A difficult plot to dissect without spoiling, it starts with Ed Crane (Thornton – “Sling Blade”, “Bandits”, “Primary Colours”, “Armageddon”), a quiet chain-smoking barber describing a typical day in his uneventful life. As talkative as Crane is silent, his brother-in-law Frank (Badalucco – TVs “The Practice”) shares hair-cutting duties in their family barbers business. Ed’s passive nature sees him badgered into a dead-end marriage with Frank’s sister Doris (McDormand – Oscar winner for “Fargo”, “Almost Famous”, “Primal Fear”). This leads to Doris having an affair with Ed’s best friend, Big Dave (Gandolfini – TVs “The Sopranos”), something which Ed suspects, but decides to let go.
When quirky entrepreneur, Creighton Tolliver (Polito – “Stuart Little”, “The Big Lebowski”, “The Crow”), rambles on about a new business venture that he is seeking a $10,000 investment for, Ed sees it as an opportunity to take a little risk and step outside of his ordinary life. However, his methods in obtaining the money lead him into an unthinkable chain-reaction of events that end up destroying not only his life, but the lives of everyone around him.
The beauty about the Coen’s complex writing is the ability it has to enable subtle actions lead to events that seemed inconceivable before they happened. In this respect, “The Man Who Wasn’t There” bears a resemblance to the superb “Fargo”, even if the style is far removed from the Oscar nominated movie. Filmed entirely in black-and-white, the craggy and withdrawn features of Thornton in the lead role are about as perfect a piece of casting as you could imagine. Thornton manages to deliver a host of reactions and personality characteristics through the bare minimum of expressions. Humorously compare this to the expressionless Harrison Ford who manages to look like a piece of cardboard in most performances.
Coen directs with a nonchalant lack of vigour although the story moves at a steady pace. Close-up shots of the main protagonists tell a story that might take a number of lines of dialogue in other circumstances, and the lack of urgency is to the film-makers credit.
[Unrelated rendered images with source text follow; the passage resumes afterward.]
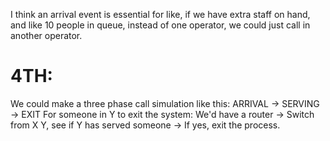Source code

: I think an arrival event is essential for like, if we have extra staff on hand, and like 10 people in queue, instead of one operator, we could just call in another operator.

# 4TH:
We could make a three phase call simulation like this: ARRIVAL -> SERVING -> EXIT
For someone in Y to exit the system: We'd have a router -> Switch from X Y, see if Y has served someone -> If yes, exit the process.
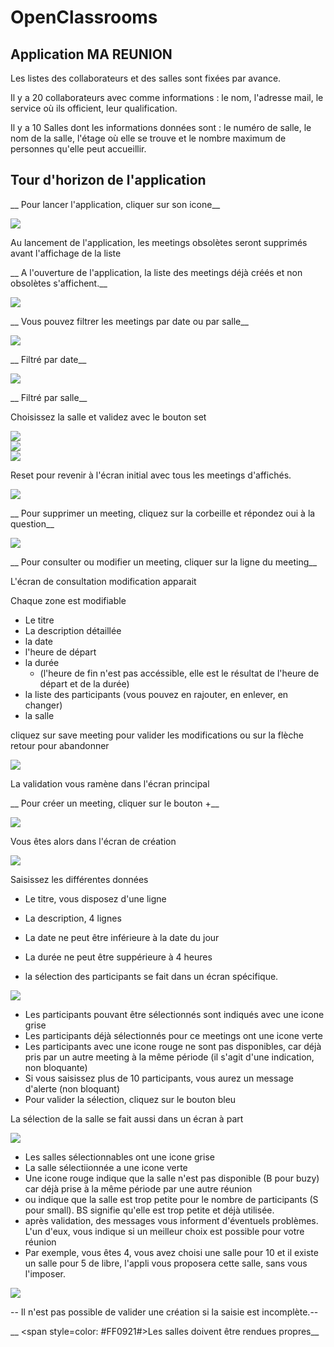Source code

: # OpenClassrooms


## Application **MA REUNION**

Les listes des collaborateurs et des salles sont fixées par avance.

Il y a 20 collaborateurs avec comme informations : le nom, l'adresse mail, le service où ils officient, leur qualification.
 
Il y a 10 Salles dont les informations données sont : le numéro de salle, le nom de la salle, l'étage où elle se trouve et le nombre maximum de personnes qu'elle peut accueillir.


## Tour d'horizon de l'application  


__ Pour lancer l'application, cliquer sur son icone__
  
![](images/Iconedel'application.png) 

Au lancement de l'application, les meetings obsolètes seront supprimés avant l'affichage de la liste  


__ A l'ouverture de l'application, la liste des meetings déjà créés et non obsolètes s'affichent.__  

![](images/EcranAccueil.png)  


__ Vous pouvez filtrer les meetings par date ou par salle__  

![](images/Selectiondesfiltres.png)  


__ Filtré par date__  

![](images/Filtrepardate(12-07-22).png)   


__ Filtré par salle__  

Choisissez la salle et validez avec le bouton set  

![](images/EcrandesélectiondufiltreRoom.png)  
![](images/ListedechoixdelaSallepourfiltre.png)  
![](images/AffichagedelalistefiltréeparSalle(Sicile).png)   


Reset pour revenir à l'écran initial avec tous les meetings d'affichés.  

![](images/EcranAccueil.png)    



__ Pour supprimer un meeting, cliquez sur la corbeille et répondez oui à la question__  

![](images/Suppressiond'unmeeting.png)  


__ Pour consulter ou modifier un meeting, cliquer sur la ligne du meeting__  

L'écran de consultation modification apparait

Chaque zone est modifiable  

* Le titre
* La description détaillée
* la date
* l'heure de départ
* la durée
  * (l'heure de fin n'est pas accéssible, elle est le résultat de l'heure de départ et de la durée)
* la liste des participants (vous pouvez en rajouter, en enlever, en changer)
* la salle  


cliquez sur save meeting pour valider les modifications ou sur la flèche retour pour abandonner  

![](images/EcranConsultationModification.png)  


La validation vous ramène dans l'écran principal   



__ Pour créer un meeting, cliquer sur le bouton +__   

![](images/EcranAccueil.png)    



Vous êtes alors dans l'écran de création  

![](images/EcrandeCréation.png)  


Saisissez les différentes données  


* Le titre, vous disposez d'une ligne

* La description, 4 lignes

* La date ne peut être inférieure à la date du jour

* La durée ne peut être suppérieure à 4 heures

* la sélection des participants se fait dans un écran spécifique.  

![](images/EcranSélectiondesParticipants.png)  

* Les participants pouvant être sélectionnés sont indiqués avec une icone grise
* Les participants déjà sélectionnés pour ce meetings ont une icone verte
* Les participants avec une icone rouge ne sont pas disponibles, car déjà pris par un autre meeting à la même période (il s'agit d'une indication, non bloquante)
* Si vous saisissez plus de 10 participants, vous aurez un message d'alerte (non bloquant)    
* Pour valider la sélection, cliquez sur le bouton bleu  



La sélection de la salle se fait aussi dans un écran à part  

![](images/EcrandeSélectiondelaSalle.png)  

* Les salles sélectionnables ont une icone grise
* La salle sélectiionnée a une icone verte
* Une icone rouge indique que la salle n'est pas disponible (B pour buzy) car déjà prise à la même période par une autre réunion
* ou indique que la salle est trop petite pour le nombre de participants (S pour small). BS signifie qu'elle est trop petite et déjà utilisée.
* après validation, des messages vous informent d'éventuels problèmes. L'un d'eux, vous indique si un meilleur choix est possible pour votre réunion
* Par exemple, vous êtes 4, vous avez choisi une salle pour 10 et il existe un salle pour 5 de libre, l'appli vous proposera cette salle, sans vous l'imposer.  

![](images/EcranCréationavantValidation.png)  


-- Il n'est pas possible de valider une création si la saisie est incomplète.--  

__ <span style=color: #FF0921#>Les salles doivent être rendues propres__</span>  






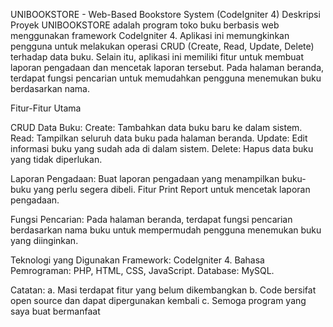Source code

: UNIBOOKSTORE - Web-Based Bookstore System (CodeIgniter 4) Deskripsi Proyek UNIBOOKSTORE adalah program toko buku berbasis web menggunakan framework CodeIgniter 4. Aplikasi ini memungkinkan pengguna untuk melakukan operasi CRUD (Create, Read, Update, Delete) terhadap data buku. Selain itu, aplikasi ini memiliki fitur untuk membuat laporan pengadaan dan mencetak laporan tersebut. Pada halaman beranda, terdapat fungsi pencarian untuk memudahkan pengguna menemukan buku berdasarkan nama.

Fitur-Fitur Utama

CRUD Data Buku: Create: Tambahkan data buku baru ke dalam sistem. Read: Tampilkan seluruh data buku pada halaman beranda. Update: Edit informasi buku yang sudah ada di dalam sistem. Delete: Hapus data buku yang tidak diperlukan.

Laporan Pengadaan: Buat laporan pengadaan yang menampilkan buku-buku yang perlu segera dibeli. Fitur Print Report untuk mencetak laporan pengadaan.

Fungsi Pencarian: Pada halaman beranda, terdapat fungsi pencarian berdasarkan nama buku untuk mempermudah pengguna menemukan buku yang diinginkan.

Teknologi yang Digunakan Framework: CodeIgniter 4. Bahasa Pemrograman: PHP, HTML, CSS, JavaScript. Database: MySQL.

Catatan: a. Masi terdapat fitur yang belum dikembangkan b. Code bersifat open source dan dapat dipergunakan kembali c. Semoga program yang saya buat bermanfaat
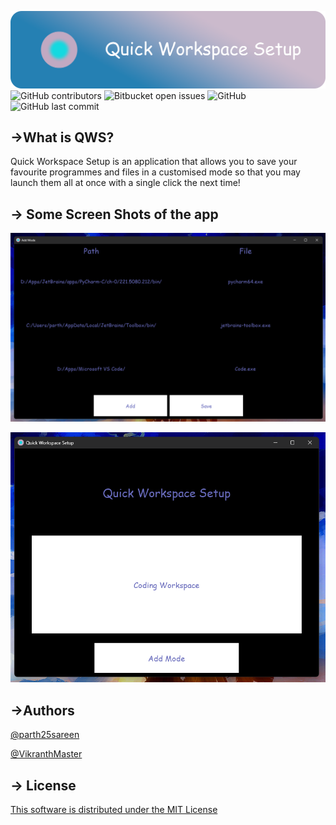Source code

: ![](./Img/Banner.png)
![GitHub contributors](https://img.shields.io/github/contributors/parth25sareen/Quick-Workspace-Setup?style=for-the-badge)
![Bitbucket open issues](https://img.shields.io/bitbucket/issues/parth25sareen/Quick-Workspace-Setup?style=for-the-badge)
![GitHub](https://img.shields.io/github/license/parth25sareen/Quick-Workspace-Setup?style=for-the-badge)
![GitHub last commit](https://img.shields.io/github/last-commit/parth25sareen/Quick-Workspace-Setup?style=for-the-badge)

## ->What is QWS?

Quick Workspace Setup is an application that allows you to save your favourite programmes and files in a customised mode so that you may launch them all at once with a single click the next time!

## -> Some Screen Shots of the app

![](./Img/Add_mode.png)

>
![](./Img/Open_mode.png)

## ->Authors
[@parth25sareen](https://github.com/parth25sareen)

[@VikranthMaster](https://github.com/VikranthMaster)

## -> License
[This software is distributed under the MIT License](LICENSE)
It’s not just writing and directing where the Coen’s succeed consistently, it is also their ability to cast suitably rather than hire names that will put bums on seats. Micahel Badalucco is hilarious as big-kid, Frank, while Polito excels as the money-hungry entrepreneur. Tony Shalhoub (“Spy Kids”, “Galaxy Quest”, “A Civil Action”, “Primary Colours”) steals numerous scenes as heartless, fast-talking lawyer Freddy Riedenschneider and the amusing good-cop/good-cop double act of Christopher Kriesa and Brian Haley is notable for the few scenes they pop into.
This movie will have you thinking for days. It is a triumph, and you should go see it. But I told you that a good few paragraphs ago.